What if you were an evil data scientist?

How disturbing would it be?

Noribestu Jigokudani (Hell Valley) - A volcanic valley near Noribetsu, Hokkaido Japan. It’s got sulfurous pools, steaming hot streams, and steam vents. This shot was taken in July. Not to be confused with Jigokudani Yaen Koen in Nagano which has the monkeys that bathe in volcanic springs.

Apparently I’ve got prescient timing because NYC, my hometown and current city has been declared an anarchist jurisdiction this week.

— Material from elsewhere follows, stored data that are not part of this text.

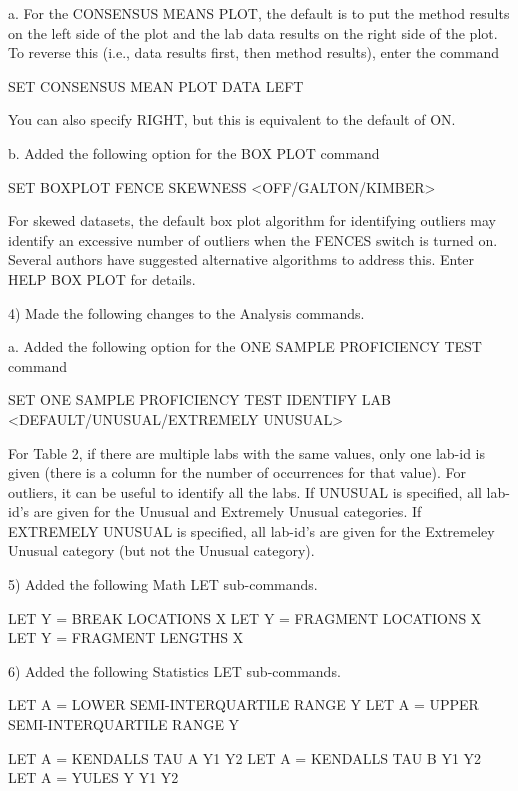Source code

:       a. For the CONSENSUS MEANS PLOT, the default is to put the method
         results on the left side of the plot and the lab data results
         on the right side of the plot.  To reverse this (i.e., data
         results first, then method results), enter the command

            SET CONSENSUS MEAN PLOT DATA LEFT

         You can also specify RIGHT, but this is equivalent to the
         default of ON.

      b. Added the following option for the BOX PLOT command

            SET BOXPLOT FENCE SKEWNESS <OFF/GALTON/KIMBER>

         For skewed datasets, the default box plot algorithm for
         identifying outliers may identify an excessive number of
         outliers when the FENCES switch is turned on.  Several
         authors have suggested alternative algorithms to address
         this.  Enter HELP BOX PLOT for details.

 4) Made the following changes to the Analysis commands.

      a. Added the following option for the ONE SAMPLE PROFICIENCY TEST
         command

            SET ONE SAMPLE PROFICIENCY TEST IDENTIFY LAB
                <DEFAULT/UNUSUAL/EXTREMELY UNUSUAL>

         For Table 2, if there are multiple labs with the same values,
         only one lab-id is given (there is a column for the number of
         occurrences for that value).  For outliers, it can be useful
         to identify all the labs.  If UNUSUAL is specified, all lab-id's
         are given for the Unusual and Extremely Unusual categories.  If
         EXTREMELY UNUSUAL is specified, all lab-id's are given for the
         Extremeley Unusual category (but not the Unusual category).

 5) Added the following Math LET sub-commands.

      LET Y = BREAK LOCATIONS X
      LET Y = FRAGMENT LOCATIONS X
      LET Y = FRAGMENT LENGTHS X

 6) Added the following Statistics LET sub-commands.

      LET A = LOWER SEMI-INTERQUARTILE RANGE Y
      LET A = UPPER SEMI-INTERQUARTILE RANGE Y

      LET A = KENDALLS TAU A  Y1 Y2
      LET A = KENDALLS TAU B  Y1 Y2
      LET A = YULES Y  Y1 Y2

What a perfect time to talk about being evil!

This past Thursday, Vicki Boykis, in her usual brilliant way, posed this question to to Data-Twitter:

To which, I somewhat casually responded with this reflection upon the times I felt I held a ridiculous amount of power relative to my role and seniority simply because I was the lone data guy.

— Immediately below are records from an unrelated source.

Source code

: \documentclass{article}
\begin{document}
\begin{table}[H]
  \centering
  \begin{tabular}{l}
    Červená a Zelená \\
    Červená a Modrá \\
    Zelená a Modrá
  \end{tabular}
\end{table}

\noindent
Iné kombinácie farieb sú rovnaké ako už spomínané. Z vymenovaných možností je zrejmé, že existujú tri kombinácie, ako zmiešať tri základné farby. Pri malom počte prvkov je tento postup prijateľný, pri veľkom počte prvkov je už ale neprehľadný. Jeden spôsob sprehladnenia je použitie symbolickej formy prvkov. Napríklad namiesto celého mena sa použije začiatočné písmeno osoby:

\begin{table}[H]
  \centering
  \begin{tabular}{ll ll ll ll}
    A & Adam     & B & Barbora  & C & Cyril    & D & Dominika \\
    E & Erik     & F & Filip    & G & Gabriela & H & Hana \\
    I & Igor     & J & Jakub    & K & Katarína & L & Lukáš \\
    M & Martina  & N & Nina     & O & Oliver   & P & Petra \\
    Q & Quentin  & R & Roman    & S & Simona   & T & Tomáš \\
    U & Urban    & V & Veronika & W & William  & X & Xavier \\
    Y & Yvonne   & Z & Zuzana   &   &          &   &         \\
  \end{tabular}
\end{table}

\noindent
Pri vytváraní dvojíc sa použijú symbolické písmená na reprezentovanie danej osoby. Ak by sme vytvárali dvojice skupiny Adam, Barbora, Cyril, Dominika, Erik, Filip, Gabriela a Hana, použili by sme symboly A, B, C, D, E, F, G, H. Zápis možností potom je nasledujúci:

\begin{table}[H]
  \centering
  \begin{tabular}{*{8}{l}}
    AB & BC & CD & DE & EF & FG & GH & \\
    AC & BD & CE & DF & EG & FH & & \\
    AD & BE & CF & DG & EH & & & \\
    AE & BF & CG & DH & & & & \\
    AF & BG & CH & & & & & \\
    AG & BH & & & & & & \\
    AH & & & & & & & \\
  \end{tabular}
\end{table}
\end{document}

Then it started resonating with people, which planted a seed in my head that others have had similar thoughts. I’ve previously written about the responsibility inherent in being the “eyes of the organization” that gets thrust upon even junior analysts. But a hypothetical question just wouldn’t leave my brain.

What would an *small-time evil* data scientist look like?

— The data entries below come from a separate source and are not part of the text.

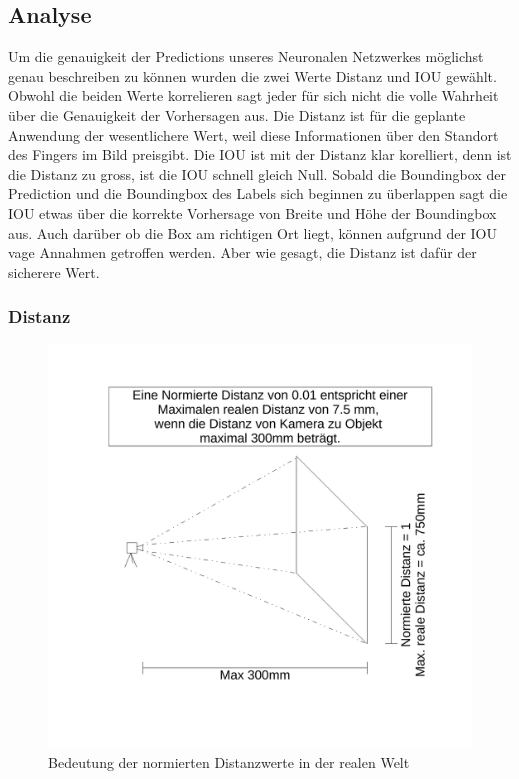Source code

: \documentclass[a4paper,12pt]{article}
\begin{document}
\subsection{Analyse}
Um die genauigkeit der Predictions unseres Neuronalen Netzwerkes möglichst genau beschreiben zu können wurden die zwei Werte Distanz und IOU gewählt. 
Obwohl die beiden Werte korrelieren sagt jeder für sich nicht die volle Wahrheit über die Genauigkeit der Vorhersagen aus. 
Die Distanz ist für die geplante Anwendung der wesentlichere Wert, weil diese Informationen über den Standort des Fingers im Bild preisgibt.
Die IOU ist mit der Distanz klar korelliert, denn ist die Distanz zu gross, ist die IOU schnell gleich Null. 
Sobald die Boundingbox der Prediction und die Boundingbox des Labels sich beginnen zu überlappen sagt die IOU etwas über die korrekte Vorhersage von Breite und Höhe der Boundingbox aus. Auch darüber ob die Box am richtigen Ort liegt, können aufgrund der IOU vage Annahmen getroffen werden. Aber wie gesagt, die Distanz ist dafür der sicherere Wert. 

\subsubsection{Distanz}

\begin{figure}	
	\centering
	\includegraphics[width=.7\textwidth]{BilderResultate/DistanzenBerechnung.pdf}
	\caption{Bedeutung der normierten Distanzwerte in der realen Welt}
	\label{img:explain_normed_distance}
\end{figure}
\end{document}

What could they get away with? Are there checks and balances? How bad can it get?

Why did I specifically add “small-time evil” to the question? What does “small-time” even mean? Because from my surface-level-only understanding of the topic of “Ethics in Data Science”, the VAST majority of discussion is on “Big Problems” that can affect society as a whole. Things like privacy issues around Big Data, bias and discrimination in algorithms, reinforcing existing human bias, killer AIs, enabling fascism and crimes, and trolley problems. Y’know, big serious questions.

The individual actions can be small, like building an app, writing an algorithm, or launching a product or service, but the impact can be huge. The ethical discussion is over whether those acts should be done, how can unethical behavior be avoided, what does it mean to be ethical, etc. These are hard questions for smart people.

I’m not well read enough to have well-argued opinions on these topics to present to you. There are people infinitely more suited to that discussion than myself. I'm not going to discuss these topics today.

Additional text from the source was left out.